WORK ORDER
Go through the entries below and print, exactly, the lines starting at the one with "Country (imf - Annual)" and ending at the one with "Equity Securities Liabilities (imf - Annual)", keeping both ends and no others.
##### SOURCE DATA
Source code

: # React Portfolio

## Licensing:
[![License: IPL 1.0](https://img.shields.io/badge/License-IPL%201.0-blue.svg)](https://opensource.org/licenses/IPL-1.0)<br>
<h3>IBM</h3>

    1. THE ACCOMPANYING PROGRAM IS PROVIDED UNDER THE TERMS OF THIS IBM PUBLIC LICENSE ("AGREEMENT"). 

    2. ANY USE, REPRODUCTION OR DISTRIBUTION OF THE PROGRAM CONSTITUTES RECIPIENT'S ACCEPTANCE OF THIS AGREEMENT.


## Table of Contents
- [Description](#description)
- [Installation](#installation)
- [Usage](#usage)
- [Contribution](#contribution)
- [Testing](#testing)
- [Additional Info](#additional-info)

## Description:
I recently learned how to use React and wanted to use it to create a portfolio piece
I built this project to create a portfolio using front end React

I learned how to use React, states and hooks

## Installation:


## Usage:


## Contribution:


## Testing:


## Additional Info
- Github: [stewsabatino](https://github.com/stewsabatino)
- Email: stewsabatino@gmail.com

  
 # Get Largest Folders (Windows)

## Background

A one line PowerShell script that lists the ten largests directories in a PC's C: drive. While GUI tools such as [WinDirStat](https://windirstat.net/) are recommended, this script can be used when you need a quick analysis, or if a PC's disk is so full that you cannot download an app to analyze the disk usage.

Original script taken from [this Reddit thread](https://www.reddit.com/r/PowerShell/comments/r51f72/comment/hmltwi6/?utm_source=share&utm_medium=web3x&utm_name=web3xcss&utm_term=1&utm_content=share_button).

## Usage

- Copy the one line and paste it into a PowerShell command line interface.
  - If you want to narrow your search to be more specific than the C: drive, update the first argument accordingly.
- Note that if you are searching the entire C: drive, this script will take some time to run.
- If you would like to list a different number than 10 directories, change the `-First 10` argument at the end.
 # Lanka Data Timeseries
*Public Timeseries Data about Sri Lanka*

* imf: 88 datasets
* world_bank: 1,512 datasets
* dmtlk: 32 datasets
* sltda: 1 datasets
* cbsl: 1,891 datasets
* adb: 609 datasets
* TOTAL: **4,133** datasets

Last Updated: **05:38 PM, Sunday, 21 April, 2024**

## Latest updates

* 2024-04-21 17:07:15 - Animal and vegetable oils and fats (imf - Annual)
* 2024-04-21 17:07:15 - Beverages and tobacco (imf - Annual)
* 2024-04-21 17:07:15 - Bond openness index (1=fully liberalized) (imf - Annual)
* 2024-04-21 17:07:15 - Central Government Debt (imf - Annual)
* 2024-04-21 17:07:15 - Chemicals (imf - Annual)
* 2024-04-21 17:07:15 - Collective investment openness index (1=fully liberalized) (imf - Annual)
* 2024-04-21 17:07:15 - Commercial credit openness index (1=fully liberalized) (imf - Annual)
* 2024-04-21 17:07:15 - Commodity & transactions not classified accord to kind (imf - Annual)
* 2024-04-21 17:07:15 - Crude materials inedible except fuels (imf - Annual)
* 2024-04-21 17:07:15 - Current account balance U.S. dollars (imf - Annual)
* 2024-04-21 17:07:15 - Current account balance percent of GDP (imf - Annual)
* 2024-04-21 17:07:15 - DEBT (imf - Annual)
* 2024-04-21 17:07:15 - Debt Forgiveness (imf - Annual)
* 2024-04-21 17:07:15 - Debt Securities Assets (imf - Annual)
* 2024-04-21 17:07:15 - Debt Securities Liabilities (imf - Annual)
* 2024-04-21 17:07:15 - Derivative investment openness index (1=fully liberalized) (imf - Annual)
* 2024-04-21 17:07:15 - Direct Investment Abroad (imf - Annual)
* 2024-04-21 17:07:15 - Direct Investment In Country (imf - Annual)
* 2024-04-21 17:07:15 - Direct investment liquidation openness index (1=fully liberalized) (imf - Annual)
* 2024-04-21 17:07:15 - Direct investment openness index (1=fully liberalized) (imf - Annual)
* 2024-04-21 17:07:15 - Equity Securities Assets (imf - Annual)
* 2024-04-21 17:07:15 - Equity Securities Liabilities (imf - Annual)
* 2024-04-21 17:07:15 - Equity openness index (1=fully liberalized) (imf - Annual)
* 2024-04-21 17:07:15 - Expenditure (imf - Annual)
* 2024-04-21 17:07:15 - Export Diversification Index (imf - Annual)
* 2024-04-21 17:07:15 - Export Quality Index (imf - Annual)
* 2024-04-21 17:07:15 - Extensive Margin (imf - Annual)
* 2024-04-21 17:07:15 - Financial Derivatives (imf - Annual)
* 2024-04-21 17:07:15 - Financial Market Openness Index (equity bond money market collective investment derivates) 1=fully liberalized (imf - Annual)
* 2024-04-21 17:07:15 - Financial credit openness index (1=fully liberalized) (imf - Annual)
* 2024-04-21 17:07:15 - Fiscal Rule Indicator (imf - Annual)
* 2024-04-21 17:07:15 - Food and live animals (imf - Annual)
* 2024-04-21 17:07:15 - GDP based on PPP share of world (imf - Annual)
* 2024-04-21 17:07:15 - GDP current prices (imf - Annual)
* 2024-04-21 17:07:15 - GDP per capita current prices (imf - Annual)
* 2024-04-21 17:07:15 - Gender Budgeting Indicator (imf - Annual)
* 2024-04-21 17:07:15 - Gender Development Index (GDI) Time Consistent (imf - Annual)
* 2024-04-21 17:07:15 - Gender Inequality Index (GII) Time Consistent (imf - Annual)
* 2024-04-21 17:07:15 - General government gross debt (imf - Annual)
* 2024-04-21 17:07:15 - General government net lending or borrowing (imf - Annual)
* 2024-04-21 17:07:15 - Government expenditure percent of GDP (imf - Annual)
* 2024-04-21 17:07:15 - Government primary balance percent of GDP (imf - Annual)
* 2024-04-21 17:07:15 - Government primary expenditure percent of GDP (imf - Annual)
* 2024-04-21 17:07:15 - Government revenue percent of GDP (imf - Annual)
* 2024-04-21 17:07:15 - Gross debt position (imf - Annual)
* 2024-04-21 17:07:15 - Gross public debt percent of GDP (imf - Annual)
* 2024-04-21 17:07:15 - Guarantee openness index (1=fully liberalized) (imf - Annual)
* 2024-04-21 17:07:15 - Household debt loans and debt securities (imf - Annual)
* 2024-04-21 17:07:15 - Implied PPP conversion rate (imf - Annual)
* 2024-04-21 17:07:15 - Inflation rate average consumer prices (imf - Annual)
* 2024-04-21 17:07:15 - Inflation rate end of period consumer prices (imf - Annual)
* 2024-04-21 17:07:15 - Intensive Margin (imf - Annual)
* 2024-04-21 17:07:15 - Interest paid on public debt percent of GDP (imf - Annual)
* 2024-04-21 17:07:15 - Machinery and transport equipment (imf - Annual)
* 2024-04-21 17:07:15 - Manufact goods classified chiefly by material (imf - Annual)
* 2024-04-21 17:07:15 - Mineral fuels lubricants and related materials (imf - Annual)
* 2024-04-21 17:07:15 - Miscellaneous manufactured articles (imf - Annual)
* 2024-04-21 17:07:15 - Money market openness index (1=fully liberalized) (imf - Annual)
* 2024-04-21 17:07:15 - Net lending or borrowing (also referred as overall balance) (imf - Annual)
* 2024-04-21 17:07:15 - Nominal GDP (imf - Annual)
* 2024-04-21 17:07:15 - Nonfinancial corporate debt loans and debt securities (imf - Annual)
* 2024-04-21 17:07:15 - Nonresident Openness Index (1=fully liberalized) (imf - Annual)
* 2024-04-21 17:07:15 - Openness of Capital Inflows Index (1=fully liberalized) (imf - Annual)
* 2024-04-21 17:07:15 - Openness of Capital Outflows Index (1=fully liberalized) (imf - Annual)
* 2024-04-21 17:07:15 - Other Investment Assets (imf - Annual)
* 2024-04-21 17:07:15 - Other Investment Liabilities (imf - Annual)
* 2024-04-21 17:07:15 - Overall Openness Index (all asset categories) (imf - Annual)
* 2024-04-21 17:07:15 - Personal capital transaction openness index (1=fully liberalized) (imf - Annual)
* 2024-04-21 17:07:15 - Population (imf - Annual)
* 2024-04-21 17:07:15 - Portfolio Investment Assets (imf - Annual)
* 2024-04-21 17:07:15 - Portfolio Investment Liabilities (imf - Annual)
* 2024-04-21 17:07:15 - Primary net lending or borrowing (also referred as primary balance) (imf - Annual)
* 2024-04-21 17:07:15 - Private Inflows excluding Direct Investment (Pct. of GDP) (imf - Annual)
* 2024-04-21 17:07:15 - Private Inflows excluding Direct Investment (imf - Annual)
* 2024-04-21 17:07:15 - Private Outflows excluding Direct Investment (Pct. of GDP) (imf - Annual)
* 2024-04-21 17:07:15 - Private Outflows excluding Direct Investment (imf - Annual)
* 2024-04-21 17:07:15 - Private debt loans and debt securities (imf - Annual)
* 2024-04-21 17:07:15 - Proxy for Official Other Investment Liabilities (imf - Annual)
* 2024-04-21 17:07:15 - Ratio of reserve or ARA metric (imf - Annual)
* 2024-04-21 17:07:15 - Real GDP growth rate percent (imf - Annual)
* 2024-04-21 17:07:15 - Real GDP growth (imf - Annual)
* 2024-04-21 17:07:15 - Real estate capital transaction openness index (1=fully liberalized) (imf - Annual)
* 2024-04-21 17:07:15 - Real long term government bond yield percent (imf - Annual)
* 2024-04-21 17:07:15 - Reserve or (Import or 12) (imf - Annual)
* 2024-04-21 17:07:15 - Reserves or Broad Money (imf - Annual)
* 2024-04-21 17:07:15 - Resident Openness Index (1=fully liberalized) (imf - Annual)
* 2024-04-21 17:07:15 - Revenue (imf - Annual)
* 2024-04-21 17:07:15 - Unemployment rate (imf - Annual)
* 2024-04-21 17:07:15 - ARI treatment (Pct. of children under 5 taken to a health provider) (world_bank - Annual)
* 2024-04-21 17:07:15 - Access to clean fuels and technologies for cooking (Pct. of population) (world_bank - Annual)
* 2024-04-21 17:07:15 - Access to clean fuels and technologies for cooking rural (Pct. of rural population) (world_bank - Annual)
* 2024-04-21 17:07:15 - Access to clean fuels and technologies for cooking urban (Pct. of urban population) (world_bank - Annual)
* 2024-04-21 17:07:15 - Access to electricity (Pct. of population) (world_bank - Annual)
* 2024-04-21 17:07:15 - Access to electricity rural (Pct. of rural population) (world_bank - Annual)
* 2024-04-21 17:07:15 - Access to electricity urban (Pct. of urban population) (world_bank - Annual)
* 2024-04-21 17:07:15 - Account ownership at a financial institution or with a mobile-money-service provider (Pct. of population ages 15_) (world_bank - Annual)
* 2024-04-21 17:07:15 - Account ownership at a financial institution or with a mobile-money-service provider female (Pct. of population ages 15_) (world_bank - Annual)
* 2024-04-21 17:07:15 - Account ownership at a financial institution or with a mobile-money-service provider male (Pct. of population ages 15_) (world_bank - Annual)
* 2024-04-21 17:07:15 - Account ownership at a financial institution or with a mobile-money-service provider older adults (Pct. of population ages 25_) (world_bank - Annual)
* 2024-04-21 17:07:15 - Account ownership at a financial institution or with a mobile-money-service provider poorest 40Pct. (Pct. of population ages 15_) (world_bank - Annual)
##########
WRITTEN REPLY
* 2024-04-21 17:07:15 - Direct Investment In Country (imf - Annual)
* 2024-04-21 17:07:15 - Direct investment liquidation openness index (1=fully liberalized) (imf - Annual)
* 2024-04-21 17:07:15 - Direct investment openness index (1=fully liberalized) (imf - Annual)
* 2024-04-21 17:07:15 - Equity Securities Assets (imf - Annual)
* 2024-04-21 17:07:15 - Equity Securities Liabilities (imf - Annual)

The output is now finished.